Output the whole listing with nothing altered.

___

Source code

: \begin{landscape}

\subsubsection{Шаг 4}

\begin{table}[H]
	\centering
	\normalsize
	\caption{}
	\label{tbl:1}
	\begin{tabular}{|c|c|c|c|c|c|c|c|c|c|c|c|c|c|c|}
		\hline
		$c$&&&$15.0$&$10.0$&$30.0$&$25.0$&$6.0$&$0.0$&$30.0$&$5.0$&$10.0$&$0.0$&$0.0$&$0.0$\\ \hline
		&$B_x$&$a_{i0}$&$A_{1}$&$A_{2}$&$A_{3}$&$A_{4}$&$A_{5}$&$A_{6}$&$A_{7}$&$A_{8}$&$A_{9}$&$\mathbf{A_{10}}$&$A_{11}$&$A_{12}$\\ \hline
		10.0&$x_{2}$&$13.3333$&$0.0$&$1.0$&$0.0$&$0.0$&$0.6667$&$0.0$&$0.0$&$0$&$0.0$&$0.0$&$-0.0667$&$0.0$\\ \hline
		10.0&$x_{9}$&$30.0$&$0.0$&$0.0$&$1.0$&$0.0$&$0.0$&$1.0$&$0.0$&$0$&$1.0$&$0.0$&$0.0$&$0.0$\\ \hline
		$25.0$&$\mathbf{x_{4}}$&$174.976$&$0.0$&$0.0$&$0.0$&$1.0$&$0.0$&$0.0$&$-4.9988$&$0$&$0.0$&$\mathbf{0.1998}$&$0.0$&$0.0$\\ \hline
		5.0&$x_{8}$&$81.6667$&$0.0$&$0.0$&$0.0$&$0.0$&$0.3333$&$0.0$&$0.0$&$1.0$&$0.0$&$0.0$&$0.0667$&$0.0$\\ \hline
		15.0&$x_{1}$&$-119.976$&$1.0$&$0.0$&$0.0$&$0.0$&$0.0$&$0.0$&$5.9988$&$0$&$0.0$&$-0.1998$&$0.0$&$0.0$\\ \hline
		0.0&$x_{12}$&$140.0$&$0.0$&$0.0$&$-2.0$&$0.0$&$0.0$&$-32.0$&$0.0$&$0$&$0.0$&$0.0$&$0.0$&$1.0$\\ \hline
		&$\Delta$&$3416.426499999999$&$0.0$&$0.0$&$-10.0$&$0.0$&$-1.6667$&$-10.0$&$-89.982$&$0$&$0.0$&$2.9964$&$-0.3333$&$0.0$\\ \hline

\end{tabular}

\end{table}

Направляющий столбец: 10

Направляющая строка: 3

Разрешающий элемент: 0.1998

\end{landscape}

___

SOLUTION FOR THIS TASK:
Source code

: \begin{landscape}

\subsubsection{Шаг 4}

\begin{table}[H]
	\centering
	\normalsize
	\caption{}
	\label{tbl:1}
	\begin{tabular}{|c|c|c|c|c|c|c|c|c|c|c|c|c|c|c|}
		\hline
		$c$&&&$15.0$&$10.0$&$30.0$&$25.0$&$6.0$&$0.0$&$30.0$&$5.0$&$10.0$&$0.0$&$0.0$&$0.0$\\ \hline
		&$B_x$&$a_{i0}$&$A_{1}$&$A_{2}$&$A_{3}$&$A_{4}$&$A_{5}$&$A_{6}$&$A_{7}$&$A_{8}$&$A_{9}$&$\mathbf{A_{10}}$&$A_{11}$&$A_{12}$\\ \hline
		10.0&$x_{2}$&$13.3333$&$0.0$&$1.0$&$0.0$&$0.0$&$0.6667$&$0.0$&$0.0$&$0$&$0.0$&$0.0$&$-0.0667$&$0.0$\\ \hline
		10.0&$x_{9}$&$30.0$&$0.0$&$0.0$&$1.0$&$0.0$&$0.0$&$1.0$&$0.0$&$0$&$1.0$&$0.0$&$0.0$&$0.0$\\ \hline
		$25.0$&$\mathbf{x_{4}}$&$174.976$&$0.0$&$0.0$&$0.0$&$1.0$&$0.0$&$0.0$&$-4.9988$&$0$&$0.0$&$\mathbf{0.1998}$&$0.0$&$0.0$\\ \hline
		5.0&$x_{8}$&$81.6667$&$0.0$&$0.0$&$0.0$&$0.0$&$0.3333$&$0.0$&$0.0$&$1.0$&$0.0$&$0.0$&$0.0667$&$0.0$\\ \hline
		15.0&$x_{1}$&$-119.976$&$1.0$&$0.0$&$0.0$&$0.0$&$0.0$&$0.0$&$5.9988$&$0$&$0.0$&$-0.1998$&$0.0$&$0.0$\\ \hline
		0.0&$x_{12}$&$140.0$&$0.0$&$0.0$&$-2.0$&$0.0$&$0.0$&$-32.0$&$0.0$&$0$&$0.0$&$0.0$&$0.0$&$1.0$\\ \hline
		&$\Delta$&$3416.426499999999$&$0.0$&$0.0$&$-10.0$&$0.0$&$-1.6667$&$-10.0$&$-89.982$&$0$&$0.0$&$2.9964$&$-0.3333$&$0.0$\\ \hline

\end{tabular}

\end{table}

Направляющий столбец: 10

Направляющая строка: 3

Разрешающий элемент: 0.1998

\end{landscape}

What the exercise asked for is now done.